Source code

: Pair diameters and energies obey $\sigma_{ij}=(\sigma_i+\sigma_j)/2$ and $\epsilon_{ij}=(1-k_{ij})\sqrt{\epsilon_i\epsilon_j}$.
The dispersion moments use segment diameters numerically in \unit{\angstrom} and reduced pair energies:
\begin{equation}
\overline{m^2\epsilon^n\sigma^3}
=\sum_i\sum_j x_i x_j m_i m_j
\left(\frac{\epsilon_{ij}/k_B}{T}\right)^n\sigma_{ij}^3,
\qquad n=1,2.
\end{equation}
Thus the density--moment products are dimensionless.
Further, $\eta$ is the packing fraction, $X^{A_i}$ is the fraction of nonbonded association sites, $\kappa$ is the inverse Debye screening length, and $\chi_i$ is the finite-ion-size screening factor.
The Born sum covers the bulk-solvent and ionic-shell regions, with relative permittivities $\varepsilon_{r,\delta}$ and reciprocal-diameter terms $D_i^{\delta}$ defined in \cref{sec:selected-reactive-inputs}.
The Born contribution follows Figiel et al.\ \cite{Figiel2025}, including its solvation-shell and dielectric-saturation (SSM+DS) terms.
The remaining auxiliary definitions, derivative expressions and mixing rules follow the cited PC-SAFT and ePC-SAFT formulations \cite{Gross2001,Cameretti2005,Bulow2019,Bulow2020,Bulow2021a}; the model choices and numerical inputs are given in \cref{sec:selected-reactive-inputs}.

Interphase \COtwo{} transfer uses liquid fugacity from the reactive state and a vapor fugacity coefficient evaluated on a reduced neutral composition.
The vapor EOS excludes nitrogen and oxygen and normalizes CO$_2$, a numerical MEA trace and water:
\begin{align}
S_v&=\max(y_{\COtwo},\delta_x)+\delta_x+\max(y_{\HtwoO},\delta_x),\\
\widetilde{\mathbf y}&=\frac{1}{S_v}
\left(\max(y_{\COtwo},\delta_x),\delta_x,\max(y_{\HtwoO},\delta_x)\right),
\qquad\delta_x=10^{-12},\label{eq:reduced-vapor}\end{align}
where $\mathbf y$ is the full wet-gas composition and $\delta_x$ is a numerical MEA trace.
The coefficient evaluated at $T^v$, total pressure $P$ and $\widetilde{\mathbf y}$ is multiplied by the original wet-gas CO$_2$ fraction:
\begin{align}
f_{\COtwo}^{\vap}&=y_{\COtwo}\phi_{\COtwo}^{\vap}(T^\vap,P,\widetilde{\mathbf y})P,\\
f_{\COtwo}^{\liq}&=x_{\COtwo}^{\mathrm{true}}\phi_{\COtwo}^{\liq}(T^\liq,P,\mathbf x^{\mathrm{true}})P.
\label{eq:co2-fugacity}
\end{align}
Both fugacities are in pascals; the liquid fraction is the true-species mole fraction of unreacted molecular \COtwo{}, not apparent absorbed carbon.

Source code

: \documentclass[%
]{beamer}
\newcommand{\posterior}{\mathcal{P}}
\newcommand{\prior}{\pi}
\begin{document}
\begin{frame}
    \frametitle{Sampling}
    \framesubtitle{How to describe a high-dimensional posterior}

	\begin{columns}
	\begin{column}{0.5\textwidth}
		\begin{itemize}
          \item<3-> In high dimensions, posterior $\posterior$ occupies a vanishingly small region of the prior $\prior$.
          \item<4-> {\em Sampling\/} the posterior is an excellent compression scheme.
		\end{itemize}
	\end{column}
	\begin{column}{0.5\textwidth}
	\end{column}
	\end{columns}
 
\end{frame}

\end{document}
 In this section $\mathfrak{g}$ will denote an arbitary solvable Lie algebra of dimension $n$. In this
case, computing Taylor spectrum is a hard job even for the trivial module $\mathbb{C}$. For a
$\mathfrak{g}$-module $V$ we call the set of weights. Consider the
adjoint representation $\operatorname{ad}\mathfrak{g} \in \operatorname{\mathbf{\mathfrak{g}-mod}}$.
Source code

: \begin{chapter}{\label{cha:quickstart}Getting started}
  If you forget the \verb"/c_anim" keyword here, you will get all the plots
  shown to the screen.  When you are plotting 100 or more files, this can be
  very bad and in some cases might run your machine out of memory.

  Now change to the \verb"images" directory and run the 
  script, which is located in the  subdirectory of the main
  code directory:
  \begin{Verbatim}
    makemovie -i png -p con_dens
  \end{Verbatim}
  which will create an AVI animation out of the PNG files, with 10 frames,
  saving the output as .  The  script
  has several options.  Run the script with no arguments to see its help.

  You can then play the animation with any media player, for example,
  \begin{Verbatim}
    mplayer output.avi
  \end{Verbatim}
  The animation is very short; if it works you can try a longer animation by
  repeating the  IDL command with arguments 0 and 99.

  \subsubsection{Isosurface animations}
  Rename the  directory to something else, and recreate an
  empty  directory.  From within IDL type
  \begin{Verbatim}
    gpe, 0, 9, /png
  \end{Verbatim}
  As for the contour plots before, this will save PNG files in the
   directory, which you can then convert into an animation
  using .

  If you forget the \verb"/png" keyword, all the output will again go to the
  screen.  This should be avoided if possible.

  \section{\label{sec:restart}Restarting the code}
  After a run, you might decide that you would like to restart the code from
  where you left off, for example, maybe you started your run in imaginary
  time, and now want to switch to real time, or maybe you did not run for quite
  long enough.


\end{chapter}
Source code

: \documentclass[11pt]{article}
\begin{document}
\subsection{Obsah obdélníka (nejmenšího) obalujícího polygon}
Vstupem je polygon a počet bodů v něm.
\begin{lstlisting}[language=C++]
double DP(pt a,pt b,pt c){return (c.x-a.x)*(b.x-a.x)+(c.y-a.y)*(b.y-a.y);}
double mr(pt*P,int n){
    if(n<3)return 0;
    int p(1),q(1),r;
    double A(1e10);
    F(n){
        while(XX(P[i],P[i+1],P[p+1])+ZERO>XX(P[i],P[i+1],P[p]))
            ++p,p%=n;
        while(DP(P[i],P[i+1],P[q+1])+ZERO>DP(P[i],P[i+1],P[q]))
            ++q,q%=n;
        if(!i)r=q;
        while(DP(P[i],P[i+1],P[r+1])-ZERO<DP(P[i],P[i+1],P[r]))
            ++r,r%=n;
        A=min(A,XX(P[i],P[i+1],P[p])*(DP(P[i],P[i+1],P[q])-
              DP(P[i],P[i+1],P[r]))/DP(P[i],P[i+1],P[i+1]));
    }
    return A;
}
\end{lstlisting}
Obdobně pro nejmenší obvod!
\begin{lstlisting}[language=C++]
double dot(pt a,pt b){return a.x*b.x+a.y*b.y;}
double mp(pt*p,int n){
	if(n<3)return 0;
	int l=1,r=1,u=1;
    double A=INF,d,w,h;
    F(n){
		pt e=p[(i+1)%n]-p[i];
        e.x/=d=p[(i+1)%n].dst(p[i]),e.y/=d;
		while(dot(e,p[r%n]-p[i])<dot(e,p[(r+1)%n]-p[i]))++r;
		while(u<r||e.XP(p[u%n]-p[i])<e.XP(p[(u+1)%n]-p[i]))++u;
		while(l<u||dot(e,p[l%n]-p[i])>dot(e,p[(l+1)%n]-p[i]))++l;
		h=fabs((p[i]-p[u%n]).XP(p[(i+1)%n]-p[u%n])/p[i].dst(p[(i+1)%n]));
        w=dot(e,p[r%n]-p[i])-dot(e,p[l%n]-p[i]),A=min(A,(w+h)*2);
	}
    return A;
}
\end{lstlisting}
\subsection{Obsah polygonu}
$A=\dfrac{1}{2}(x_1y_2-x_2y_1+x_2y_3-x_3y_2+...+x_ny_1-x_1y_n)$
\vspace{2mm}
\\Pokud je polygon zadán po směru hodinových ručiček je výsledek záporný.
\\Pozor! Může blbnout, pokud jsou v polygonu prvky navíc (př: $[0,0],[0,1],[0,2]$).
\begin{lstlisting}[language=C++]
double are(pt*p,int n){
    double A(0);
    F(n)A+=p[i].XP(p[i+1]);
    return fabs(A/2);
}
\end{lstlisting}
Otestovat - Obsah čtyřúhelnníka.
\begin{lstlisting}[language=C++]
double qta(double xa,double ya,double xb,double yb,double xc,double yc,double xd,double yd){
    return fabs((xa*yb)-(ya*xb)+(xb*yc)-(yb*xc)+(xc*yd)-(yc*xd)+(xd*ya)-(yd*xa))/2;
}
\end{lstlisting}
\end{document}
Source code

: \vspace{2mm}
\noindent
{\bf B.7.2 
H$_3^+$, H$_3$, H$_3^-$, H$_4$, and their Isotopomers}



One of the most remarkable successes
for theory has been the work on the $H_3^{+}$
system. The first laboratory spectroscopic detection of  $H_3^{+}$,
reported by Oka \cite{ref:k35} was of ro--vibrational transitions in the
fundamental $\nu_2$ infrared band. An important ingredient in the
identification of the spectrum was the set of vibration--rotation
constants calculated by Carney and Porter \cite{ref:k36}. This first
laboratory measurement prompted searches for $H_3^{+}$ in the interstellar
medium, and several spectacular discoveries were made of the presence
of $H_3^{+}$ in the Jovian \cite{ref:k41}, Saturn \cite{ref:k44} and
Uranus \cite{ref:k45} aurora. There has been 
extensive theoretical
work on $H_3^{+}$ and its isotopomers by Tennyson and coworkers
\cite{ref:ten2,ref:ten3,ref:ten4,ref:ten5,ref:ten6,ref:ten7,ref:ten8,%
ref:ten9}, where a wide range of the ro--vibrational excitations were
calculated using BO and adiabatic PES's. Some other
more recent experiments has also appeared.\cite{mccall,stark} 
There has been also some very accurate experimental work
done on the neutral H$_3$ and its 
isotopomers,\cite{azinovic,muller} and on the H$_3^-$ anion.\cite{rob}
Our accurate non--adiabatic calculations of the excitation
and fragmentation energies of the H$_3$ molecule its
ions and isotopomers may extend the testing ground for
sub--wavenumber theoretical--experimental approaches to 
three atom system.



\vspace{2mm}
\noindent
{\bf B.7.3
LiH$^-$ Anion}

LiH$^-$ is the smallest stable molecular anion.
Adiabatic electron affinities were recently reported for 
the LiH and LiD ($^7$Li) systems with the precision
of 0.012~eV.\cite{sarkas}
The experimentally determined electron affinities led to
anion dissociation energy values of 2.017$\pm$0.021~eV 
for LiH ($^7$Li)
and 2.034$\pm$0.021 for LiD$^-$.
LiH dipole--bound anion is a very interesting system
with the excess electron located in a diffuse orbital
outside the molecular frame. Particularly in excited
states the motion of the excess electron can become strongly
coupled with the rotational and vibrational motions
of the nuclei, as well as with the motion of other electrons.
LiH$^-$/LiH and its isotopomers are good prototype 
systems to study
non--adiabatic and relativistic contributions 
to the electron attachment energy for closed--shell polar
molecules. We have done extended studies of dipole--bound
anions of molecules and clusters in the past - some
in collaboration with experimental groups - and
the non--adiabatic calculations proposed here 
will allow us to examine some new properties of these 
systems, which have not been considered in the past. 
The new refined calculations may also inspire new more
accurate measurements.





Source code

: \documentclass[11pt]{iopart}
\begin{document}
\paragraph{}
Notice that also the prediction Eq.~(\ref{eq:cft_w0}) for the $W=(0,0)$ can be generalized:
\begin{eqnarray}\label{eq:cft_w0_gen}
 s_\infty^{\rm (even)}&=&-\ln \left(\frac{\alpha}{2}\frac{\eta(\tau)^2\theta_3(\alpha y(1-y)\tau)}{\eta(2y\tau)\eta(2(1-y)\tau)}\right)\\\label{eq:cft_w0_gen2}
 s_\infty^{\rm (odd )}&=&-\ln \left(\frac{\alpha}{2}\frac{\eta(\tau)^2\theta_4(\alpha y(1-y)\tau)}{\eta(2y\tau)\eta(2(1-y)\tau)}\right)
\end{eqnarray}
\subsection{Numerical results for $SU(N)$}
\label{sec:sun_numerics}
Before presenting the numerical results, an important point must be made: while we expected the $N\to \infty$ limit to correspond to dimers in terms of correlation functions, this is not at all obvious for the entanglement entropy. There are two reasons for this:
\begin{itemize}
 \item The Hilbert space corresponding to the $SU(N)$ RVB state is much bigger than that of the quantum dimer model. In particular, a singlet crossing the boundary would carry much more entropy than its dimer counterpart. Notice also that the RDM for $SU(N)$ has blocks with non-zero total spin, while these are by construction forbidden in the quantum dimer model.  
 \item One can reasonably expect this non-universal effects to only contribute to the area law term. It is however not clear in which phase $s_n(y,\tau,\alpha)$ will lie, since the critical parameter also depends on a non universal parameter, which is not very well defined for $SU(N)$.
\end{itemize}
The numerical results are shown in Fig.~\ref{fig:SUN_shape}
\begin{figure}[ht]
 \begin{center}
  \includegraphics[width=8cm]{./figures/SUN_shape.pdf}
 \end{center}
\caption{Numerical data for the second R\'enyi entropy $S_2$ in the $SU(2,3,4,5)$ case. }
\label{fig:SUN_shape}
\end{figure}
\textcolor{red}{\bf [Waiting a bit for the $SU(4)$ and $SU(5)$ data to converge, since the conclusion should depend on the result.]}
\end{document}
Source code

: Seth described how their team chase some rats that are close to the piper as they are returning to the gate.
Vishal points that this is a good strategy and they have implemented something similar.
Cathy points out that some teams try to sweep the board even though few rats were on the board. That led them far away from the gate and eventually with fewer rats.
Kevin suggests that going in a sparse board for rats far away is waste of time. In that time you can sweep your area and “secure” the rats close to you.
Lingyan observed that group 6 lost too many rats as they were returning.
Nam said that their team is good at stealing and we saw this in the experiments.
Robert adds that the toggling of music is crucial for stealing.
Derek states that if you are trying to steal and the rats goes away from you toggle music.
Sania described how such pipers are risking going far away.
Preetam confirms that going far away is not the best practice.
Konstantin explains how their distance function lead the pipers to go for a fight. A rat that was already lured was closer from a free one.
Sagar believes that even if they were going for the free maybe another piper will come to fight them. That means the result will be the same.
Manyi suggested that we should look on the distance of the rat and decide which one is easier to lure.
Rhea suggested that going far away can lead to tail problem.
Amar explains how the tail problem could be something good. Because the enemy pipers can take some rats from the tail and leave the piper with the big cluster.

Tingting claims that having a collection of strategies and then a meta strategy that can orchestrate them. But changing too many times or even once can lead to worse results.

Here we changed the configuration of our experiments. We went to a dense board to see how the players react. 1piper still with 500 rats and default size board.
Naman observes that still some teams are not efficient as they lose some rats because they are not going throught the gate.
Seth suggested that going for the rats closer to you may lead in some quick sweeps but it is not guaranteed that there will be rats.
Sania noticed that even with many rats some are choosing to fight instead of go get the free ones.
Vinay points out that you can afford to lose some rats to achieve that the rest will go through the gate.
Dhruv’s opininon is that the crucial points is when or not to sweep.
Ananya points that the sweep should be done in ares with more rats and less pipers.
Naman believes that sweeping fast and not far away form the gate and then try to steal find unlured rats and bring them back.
━━━━━━━━━━━━━━━━━━━━━━━━━━━━━━
Task description >>
Reproduce the entries above exactly, but only the lines between the line holding "and 2.034$\pm$0.021 for LiD$^-$." and the line holding "in the quantum dimer model.", inclusive.

Solution for this problem >>
and 2.034$\pm$0.021 for LiD$^-$.
LiH dipole--bound anion is a very interesting system
with the excess electron located in a diffuse orbital
outside the molecular frame. Particularly in excited
states the motion of the excess electron can become strongly
coupled with the rotational and vibrational motions
of the nuclei, as well as with the motion of other electrons.
LiH$^-$/LiH and its isotopomers are good prototype 
systems to study
non--adiabatic and relativistic contributions 
to the electron attachment energy for closed--shell polar
molecules. We have done extended studies of dipole--bound
anions of molecules and clusters in the past - some
in collaboration with experimental groups - and
the non--adiabatic calculations proposed here 
will allow us to examine some new properties of these 
systems, which have not been considered in the past. 
The new refined calculations may also inspire new more
accurate measurements.





Source code

: \documentclass[11pt]{iopart}
\begin{document}
\paragraph{}
Notice that also the prediction Eq.~(\ref{eq:cft_w0}) for the $W=(0,0)$ can be generalized:
\begin{eqnarray}\label{eq:cft_w0_gen}
 s_\infty^{\rm (even)}&=&-\ln \left(\frac{\alpha}{2}\frac{\eta(\tau)^2\theta_3(\alpha y(1-y)\tau)}{\eta(2y\tau)\eta(2(1-y)\tau)}\right)\\\label{eq:cft_w0_gen2}
 s_\infty^{\rm (odd )}&=&-\ln \left(\frac{\alpha}{2}\frac{\eta(\tau)^2\theta_4(\alpha y(1-y)\tau)}{\eta(2y\tau)\eta(2(1-y)\tau)}\right)
\end{eqnarray}
\subsection{Numerical results for $SU(N)$}
\label{sec:sun_numerics}
Before presenting the numerical results, an important point must be made: while we expected the $N\to \infty$ limit to correspond to dimers in terms of correlation functions, this is not at all obvious for the entanglement entropy. There are two reasons for this:
\begin{itemize}
 \item The Hilbert space corresponding to the $SU(N)$ RVB state is much bigger than that of the quantum dimer model. In particular, a singlet crossing the boundary would carry much more entropy than its dimer counterpart. Notice also that the RDM for $SU(N)$ has blocks with non-zero total spin, while these are by construction forbidden in the quantum dimer model.  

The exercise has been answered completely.